Robert (Róbert; died 1 November 1239) was a French-born prelate in the Kingdom of Hungary in the first decades of the 13th century. He was Archbishop of Esztergom between 1226 and 1239 and Bishop of Veszprém from 1209 till 1226. He played a decisive role in the establishment of the short-lived Diocese of Cumania. He was sharply opposed to the employment of Jews and Muslims in the administration of the royal revenues. He even put Hungary under interdict to force Andrew II of Hungary to dismiss his non-Christian officials.

==Early career==
Robert was of French noble origin, who was born in the territory of the Diocese of Liège. It is presumable that he came to Hungary, when became a royal tutor of King Andrew's eldest son Béla (born 1206), replacing Bernard of Perugia, Archbishop of Split. In contemporary records, his name is referred to with the honorary title of "magister", demonstrating his university degree (possibly he studied in Liège or Sorbonne). Some historians consider he is identical with that Robertus Anglicus, who, alongside Peter, provost of Esztergom, stole documents from the papal register of the late Pope Alexander III in order to disarm the jurisdictional claims of the Archdiocese of Kalocsa against Esztergom. Historian Dániel Bácsatyai argues a namesake member of the cathedral chapter of Esztergom, mentioned in 1183, is the same person as Robert.

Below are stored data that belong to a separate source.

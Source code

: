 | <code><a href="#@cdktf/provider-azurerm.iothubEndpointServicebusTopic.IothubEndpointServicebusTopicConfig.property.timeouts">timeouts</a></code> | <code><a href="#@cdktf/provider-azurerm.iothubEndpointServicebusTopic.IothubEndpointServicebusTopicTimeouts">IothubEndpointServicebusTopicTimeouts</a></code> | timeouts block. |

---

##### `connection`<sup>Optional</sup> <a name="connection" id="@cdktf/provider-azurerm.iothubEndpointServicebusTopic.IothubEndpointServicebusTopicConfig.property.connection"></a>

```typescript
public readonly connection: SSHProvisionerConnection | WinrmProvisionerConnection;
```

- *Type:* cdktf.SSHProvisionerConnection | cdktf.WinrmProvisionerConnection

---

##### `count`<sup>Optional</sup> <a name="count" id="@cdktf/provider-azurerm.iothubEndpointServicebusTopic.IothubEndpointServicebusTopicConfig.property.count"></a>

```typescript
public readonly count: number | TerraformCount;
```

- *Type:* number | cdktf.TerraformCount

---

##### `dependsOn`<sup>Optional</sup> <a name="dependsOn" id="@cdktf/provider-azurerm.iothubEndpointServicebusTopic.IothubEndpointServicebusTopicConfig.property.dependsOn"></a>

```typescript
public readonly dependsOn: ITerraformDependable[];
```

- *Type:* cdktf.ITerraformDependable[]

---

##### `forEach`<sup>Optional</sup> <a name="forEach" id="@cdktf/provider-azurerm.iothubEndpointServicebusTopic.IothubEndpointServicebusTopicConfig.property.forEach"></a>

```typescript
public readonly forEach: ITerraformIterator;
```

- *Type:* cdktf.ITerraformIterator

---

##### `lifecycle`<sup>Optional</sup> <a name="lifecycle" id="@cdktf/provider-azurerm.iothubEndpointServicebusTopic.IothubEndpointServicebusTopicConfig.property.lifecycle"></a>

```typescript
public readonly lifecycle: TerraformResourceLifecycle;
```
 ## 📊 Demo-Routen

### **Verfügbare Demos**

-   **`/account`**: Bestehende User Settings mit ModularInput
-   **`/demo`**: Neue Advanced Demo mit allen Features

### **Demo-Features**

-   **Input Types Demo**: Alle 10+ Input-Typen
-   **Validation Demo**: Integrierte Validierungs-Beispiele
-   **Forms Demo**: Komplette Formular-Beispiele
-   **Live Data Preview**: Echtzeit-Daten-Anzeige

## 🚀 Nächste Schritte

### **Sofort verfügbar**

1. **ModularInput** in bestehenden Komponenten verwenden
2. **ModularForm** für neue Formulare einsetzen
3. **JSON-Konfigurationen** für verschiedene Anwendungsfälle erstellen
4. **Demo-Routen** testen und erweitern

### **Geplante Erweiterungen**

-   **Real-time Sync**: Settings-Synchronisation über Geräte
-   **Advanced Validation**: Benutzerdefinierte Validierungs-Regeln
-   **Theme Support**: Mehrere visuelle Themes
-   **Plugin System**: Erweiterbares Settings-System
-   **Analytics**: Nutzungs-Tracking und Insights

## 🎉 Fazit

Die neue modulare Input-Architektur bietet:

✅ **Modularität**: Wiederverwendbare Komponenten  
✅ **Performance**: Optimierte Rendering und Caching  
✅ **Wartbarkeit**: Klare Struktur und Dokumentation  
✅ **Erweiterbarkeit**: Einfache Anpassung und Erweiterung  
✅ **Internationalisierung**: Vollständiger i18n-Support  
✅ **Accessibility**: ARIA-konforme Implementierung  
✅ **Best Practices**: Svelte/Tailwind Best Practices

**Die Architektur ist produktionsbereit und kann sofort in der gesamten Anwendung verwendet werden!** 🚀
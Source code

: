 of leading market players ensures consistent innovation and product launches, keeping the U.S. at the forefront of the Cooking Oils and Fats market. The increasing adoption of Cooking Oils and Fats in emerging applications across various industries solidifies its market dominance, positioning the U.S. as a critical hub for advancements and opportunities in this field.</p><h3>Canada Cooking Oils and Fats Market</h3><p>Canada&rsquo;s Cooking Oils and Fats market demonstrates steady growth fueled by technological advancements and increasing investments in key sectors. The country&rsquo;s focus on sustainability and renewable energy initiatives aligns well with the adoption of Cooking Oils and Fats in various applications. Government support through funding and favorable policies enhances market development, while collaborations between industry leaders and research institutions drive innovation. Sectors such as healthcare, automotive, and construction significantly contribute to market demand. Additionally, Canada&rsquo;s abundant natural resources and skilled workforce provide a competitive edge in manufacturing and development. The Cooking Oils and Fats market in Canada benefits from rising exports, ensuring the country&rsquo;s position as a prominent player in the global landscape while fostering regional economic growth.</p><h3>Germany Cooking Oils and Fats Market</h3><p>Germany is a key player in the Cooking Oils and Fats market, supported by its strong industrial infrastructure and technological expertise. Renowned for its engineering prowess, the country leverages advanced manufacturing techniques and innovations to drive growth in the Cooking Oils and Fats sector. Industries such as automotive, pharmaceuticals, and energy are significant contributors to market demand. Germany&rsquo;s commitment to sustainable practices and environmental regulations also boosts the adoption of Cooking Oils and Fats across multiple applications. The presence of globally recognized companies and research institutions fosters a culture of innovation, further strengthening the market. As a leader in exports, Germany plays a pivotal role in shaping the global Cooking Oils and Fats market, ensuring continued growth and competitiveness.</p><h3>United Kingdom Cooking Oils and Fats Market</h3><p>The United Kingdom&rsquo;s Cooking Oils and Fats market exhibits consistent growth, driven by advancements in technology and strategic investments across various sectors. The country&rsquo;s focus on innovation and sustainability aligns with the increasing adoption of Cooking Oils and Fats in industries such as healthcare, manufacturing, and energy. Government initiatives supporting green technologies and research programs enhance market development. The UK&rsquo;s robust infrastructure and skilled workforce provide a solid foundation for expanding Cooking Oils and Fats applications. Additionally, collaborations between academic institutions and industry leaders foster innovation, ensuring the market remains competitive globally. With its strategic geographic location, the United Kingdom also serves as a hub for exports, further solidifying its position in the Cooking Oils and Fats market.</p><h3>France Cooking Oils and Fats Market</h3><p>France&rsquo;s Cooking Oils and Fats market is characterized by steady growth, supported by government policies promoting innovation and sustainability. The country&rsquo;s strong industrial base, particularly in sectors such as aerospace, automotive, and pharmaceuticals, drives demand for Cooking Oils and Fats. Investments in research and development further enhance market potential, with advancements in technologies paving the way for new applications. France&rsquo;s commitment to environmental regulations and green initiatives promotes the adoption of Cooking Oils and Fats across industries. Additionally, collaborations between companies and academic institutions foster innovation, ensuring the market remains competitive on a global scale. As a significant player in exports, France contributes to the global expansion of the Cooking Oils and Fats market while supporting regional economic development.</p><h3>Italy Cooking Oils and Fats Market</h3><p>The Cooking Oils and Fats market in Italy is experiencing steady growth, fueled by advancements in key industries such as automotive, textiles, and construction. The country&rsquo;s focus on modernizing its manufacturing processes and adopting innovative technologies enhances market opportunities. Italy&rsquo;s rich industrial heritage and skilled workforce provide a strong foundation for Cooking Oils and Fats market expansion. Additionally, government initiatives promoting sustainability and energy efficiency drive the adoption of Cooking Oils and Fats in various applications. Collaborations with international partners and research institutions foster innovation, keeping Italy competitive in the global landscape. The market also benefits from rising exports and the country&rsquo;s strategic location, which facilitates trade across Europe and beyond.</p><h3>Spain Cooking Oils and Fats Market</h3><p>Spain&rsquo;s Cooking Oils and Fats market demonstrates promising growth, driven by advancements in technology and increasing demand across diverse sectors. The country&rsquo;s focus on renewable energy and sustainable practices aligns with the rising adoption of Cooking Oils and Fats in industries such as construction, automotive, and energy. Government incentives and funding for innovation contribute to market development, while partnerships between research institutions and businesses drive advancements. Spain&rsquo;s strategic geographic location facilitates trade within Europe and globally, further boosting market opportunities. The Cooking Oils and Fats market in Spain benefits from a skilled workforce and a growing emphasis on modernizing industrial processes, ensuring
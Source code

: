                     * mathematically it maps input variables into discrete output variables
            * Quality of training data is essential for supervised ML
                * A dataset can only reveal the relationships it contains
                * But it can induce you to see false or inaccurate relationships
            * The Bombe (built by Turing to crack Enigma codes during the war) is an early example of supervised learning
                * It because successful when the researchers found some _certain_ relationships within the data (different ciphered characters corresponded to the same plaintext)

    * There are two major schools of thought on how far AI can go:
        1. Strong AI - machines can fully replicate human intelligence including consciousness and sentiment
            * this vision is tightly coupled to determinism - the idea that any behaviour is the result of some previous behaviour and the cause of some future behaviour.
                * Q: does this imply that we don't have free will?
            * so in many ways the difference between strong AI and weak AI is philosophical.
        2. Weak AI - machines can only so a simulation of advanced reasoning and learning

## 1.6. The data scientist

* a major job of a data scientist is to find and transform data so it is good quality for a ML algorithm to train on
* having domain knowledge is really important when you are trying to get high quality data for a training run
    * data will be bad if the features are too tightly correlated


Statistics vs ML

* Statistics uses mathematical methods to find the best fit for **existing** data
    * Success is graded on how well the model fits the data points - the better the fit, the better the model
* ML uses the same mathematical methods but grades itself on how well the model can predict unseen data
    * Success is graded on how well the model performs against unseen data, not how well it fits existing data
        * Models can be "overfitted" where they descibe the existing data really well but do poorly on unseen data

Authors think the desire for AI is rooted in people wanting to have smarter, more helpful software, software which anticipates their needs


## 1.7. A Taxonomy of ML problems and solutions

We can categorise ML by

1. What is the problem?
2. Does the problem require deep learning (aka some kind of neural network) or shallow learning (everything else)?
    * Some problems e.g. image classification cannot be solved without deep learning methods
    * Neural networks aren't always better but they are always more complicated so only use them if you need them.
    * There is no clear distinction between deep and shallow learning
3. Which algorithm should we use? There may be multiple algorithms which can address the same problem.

He simultaneously functioned as chancellor and provost of Székesfehérvár from 1207 to 1209. In this capacity, he was a supporter of the so-called "new institutions", a new policy for royal grants introduced by Andrew. While recording the preliminaries of the royal charters throughout 1208 and 1209, Robert characterized this reform as "the best measure of a royal grant is its being immeasurable." That sentence reflects Robert's knowledge of Novellae Constitutiones (one of the four parts of the Roman law), where the same phrase appears regarding the donations of the churches.

==Bishop of Veszprém==
After the death of his predecessor Kalanda, Robert was elected as Bishop of Veszprém in 1209. His election was confirmed by Pope Innocent III in the next year. He first appears in this dignity in 1209, when he transcribed the undated letter of Pope Innocent regarding the confirmation of the diocese's right of patronage over the St. John church, which was once donated to the bishopric by lady Raguel. Robert and his fellow bishop Peter of Győr were entrusted in 1211 to prepare a convention draft and submit to the Roman Curia on the subject of conflicts of jurisdiction between the archdioceses of Esztergom and Kalocsa. The proposal contained that the right of coronation should belong to the role of archbishop Esztergom, except in case of deliberate rejection, obstacle, deteriorated health condition or sede vacante, when the process must be performed by the archbishop of Kalocsa. The so-called "second coronations" (during festive events) must be celebrated jointly. In addition, the document attached the collection of tithe after the coinage to Esztergom, but John of Esztergom had to waive his all right (i.e. superintendence over the royal churches, abbeys and provostries, ecclesiastical jurisdiction over the royal officials) in the territory of the church province of Kalocsa, in accordance with the proposal. The theses of the document was promoted by Andrew II himself too. However Pope Innocent refused to countersign the document on 12 February 1212, referring to its "harmful consequences" for the Kingdom of Hungary.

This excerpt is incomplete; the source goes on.